▶ **Data extracts**
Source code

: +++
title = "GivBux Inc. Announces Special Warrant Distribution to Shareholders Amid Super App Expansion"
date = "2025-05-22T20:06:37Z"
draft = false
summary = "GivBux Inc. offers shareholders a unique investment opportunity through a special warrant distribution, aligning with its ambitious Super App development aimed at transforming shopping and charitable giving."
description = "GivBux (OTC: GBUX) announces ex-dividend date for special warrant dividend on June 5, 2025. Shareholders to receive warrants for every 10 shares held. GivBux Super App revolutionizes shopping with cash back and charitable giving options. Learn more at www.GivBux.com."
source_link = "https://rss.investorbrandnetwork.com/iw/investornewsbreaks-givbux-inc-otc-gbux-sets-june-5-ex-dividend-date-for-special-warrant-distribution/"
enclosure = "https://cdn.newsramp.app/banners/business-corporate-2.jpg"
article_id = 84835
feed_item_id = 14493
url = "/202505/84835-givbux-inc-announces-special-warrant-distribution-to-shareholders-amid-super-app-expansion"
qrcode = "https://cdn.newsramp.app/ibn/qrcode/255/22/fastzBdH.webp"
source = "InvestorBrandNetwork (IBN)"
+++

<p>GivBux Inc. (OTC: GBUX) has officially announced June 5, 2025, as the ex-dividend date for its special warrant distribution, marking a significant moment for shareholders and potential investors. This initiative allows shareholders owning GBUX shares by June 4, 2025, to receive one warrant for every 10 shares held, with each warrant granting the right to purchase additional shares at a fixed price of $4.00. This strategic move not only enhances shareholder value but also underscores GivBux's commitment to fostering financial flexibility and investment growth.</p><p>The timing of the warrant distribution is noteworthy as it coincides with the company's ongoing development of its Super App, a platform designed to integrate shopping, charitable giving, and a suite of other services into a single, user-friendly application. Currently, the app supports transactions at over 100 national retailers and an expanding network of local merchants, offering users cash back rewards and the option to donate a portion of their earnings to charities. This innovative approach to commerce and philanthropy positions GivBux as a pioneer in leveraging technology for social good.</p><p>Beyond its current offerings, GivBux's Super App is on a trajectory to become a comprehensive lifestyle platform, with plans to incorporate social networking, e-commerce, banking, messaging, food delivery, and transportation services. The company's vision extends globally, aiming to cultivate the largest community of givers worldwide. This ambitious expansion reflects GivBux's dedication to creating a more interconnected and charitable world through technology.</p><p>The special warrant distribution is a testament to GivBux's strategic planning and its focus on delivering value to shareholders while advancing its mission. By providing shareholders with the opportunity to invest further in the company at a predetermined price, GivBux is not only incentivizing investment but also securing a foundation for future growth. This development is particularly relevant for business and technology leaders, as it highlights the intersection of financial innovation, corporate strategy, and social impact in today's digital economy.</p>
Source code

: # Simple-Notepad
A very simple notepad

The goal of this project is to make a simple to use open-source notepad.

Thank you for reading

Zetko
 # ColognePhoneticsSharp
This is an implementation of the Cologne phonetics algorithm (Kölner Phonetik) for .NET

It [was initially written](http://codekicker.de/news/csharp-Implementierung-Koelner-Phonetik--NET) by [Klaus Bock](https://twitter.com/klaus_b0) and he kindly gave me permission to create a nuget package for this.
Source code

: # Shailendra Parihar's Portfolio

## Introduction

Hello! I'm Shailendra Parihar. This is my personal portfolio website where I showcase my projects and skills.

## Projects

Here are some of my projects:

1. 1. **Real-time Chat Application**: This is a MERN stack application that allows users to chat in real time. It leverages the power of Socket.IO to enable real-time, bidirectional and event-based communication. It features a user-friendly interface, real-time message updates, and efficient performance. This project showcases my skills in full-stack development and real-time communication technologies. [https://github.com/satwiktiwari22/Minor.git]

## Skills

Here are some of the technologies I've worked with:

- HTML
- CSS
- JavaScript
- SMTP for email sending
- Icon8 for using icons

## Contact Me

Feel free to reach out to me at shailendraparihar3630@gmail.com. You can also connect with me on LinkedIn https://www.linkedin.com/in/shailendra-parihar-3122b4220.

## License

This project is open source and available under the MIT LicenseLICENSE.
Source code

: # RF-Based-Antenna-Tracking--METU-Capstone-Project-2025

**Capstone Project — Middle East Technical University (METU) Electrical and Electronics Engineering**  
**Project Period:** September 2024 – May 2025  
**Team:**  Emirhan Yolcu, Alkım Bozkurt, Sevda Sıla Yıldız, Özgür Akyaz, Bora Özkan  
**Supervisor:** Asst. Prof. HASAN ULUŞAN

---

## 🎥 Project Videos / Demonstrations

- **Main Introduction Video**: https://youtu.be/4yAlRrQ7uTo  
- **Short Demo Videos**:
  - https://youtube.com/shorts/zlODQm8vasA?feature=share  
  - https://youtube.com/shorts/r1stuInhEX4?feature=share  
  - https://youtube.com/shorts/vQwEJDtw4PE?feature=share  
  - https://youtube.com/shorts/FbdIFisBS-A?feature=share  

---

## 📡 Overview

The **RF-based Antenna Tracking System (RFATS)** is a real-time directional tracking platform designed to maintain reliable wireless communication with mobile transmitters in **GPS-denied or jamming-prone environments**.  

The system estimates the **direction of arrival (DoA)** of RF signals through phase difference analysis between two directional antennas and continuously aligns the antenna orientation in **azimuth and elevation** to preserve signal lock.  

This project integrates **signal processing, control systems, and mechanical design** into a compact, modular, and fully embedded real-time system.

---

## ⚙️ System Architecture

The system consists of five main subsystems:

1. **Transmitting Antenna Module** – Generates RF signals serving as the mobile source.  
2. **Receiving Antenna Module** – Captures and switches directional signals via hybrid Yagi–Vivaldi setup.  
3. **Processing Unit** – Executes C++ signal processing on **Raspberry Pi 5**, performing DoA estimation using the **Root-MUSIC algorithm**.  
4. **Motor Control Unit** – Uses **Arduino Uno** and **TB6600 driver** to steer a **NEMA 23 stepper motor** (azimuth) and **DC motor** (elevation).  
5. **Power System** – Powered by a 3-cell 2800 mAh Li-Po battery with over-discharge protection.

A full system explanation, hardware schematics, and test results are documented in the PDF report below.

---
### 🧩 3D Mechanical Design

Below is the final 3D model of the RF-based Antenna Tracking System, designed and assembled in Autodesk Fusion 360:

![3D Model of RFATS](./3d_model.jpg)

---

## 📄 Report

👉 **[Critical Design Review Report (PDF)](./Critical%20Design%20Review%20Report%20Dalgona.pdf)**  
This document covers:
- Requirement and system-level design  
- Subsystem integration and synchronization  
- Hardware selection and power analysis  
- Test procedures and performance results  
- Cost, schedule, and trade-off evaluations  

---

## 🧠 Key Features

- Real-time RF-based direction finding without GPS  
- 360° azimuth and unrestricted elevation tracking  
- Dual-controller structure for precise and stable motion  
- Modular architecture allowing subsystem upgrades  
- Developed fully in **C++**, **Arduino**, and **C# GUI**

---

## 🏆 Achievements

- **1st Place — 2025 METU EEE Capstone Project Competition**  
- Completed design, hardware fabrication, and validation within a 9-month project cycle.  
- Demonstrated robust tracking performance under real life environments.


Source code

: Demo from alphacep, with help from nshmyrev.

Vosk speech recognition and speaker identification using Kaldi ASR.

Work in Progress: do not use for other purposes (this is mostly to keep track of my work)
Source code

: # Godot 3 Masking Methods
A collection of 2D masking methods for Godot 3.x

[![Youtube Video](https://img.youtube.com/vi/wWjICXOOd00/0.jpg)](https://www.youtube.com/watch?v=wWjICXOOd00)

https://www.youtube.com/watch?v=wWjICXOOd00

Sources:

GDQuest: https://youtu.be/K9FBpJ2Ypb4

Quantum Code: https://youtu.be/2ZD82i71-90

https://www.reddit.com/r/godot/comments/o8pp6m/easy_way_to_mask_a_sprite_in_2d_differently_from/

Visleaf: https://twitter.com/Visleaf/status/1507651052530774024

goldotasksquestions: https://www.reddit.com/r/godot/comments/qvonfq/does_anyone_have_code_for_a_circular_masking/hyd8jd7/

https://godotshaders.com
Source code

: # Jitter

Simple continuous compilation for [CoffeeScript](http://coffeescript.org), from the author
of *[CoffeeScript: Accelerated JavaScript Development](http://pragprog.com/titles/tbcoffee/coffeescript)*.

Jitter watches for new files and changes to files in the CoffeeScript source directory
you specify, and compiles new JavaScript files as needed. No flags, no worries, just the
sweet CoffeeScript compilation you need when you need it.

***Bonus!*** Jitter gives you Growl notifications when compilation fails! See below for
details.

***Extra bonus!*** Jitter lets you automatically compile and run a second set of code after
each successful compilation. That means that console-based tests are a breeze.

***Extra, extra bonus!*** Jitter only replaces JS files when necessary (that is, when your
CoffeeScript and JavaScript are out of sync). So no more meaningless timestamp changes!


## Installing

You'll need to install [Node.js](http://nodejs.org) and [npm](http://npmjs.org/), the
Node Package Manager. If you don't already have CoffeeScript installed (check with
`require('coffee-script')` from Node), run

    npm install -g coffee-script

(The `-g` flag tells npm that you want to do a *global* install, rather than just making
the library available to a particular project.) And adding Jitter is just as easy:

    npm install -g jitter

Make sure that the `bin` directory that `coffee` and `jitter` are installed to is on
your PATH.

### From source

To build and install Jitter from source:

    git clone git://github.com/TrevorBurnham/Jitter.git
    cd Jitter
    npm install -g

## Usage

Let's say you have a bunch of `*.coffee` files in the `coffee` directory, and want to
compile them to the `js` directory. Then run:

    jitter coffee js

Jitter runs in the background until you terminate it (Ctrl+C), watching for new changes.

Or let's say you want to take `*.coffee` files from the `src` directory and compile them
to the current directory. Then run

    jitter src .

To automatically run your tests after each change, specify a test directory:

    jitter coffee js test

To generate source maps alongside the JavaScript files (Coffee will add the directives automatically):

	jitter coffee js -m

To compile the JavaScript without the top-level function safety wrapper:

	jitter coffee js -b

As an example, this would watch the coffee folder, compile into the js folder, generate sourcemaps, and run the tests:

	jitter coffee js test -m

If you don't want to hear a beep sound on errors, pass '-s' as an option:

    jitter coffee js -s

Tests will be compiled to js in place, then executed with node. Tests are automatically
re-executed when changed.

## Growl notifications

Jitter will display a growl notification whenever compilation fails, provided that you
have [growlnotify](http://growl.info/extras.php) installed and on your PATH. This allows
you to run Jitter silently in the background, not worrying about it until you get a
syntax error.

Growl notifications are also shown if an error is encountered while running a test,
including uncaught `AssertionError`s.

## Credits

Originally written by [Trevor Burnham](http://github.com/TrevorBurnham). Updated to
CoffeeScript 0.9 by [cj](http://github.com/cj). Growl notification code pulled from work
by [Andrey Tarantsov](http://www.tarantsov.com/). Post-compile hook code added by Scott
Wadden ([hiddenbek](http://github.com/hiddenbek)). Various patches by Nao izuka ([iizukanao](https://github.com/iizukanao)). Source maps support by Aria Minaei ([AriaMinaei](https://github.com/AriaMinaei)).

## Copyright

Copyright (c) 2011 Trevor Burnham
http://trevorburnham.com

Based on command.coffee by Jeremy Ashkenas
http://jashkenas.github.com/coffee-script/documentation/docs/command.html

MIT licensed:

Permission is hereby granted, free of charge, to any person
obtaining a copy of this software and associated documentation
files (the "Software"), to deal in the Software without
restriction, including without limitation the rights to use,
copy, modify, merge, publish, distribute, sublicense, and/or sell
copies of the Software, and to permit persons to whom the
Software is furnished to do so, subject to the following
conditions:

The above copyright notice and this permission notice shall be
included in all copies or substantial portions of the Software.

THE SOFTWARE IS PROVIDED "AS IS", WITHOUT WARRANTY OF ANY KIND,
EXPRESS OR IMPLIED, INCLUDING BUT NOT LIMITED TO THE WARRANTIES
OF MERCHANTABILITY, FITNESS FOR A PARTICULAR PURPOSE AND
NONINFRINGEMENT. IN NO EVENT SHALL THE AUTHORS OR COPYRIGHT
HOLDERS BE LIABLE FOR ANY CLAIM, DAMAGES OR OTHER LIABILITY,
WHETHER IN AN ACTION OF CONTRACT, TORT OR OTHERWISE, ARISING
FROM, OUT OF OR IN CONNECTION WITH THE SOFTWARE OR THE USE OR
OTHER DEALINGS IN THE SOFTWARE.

▶ **What you should do**
In the listing above, find the line with "Visleaf: https://twitter.com/Visleaf/status/1507651052530774024" and the line with "Simple continuous compilation", then print exactly those two lines and every line between them, and nothing more.

▶ **Exercise response**
Visleaf: https://twitter.com/Visleaf/status/1507651052530774024

goldotasksquestions: https://www.reddit.com/r/godot/comments/qvonfq/does_anyone_have_code_for_a_circular_masking/hyd8jd7/

https://godotshaders.com
Source code

: # Jitter

Simple continuous compilation for [CoffeeScript](http://coffeescript.org), from the author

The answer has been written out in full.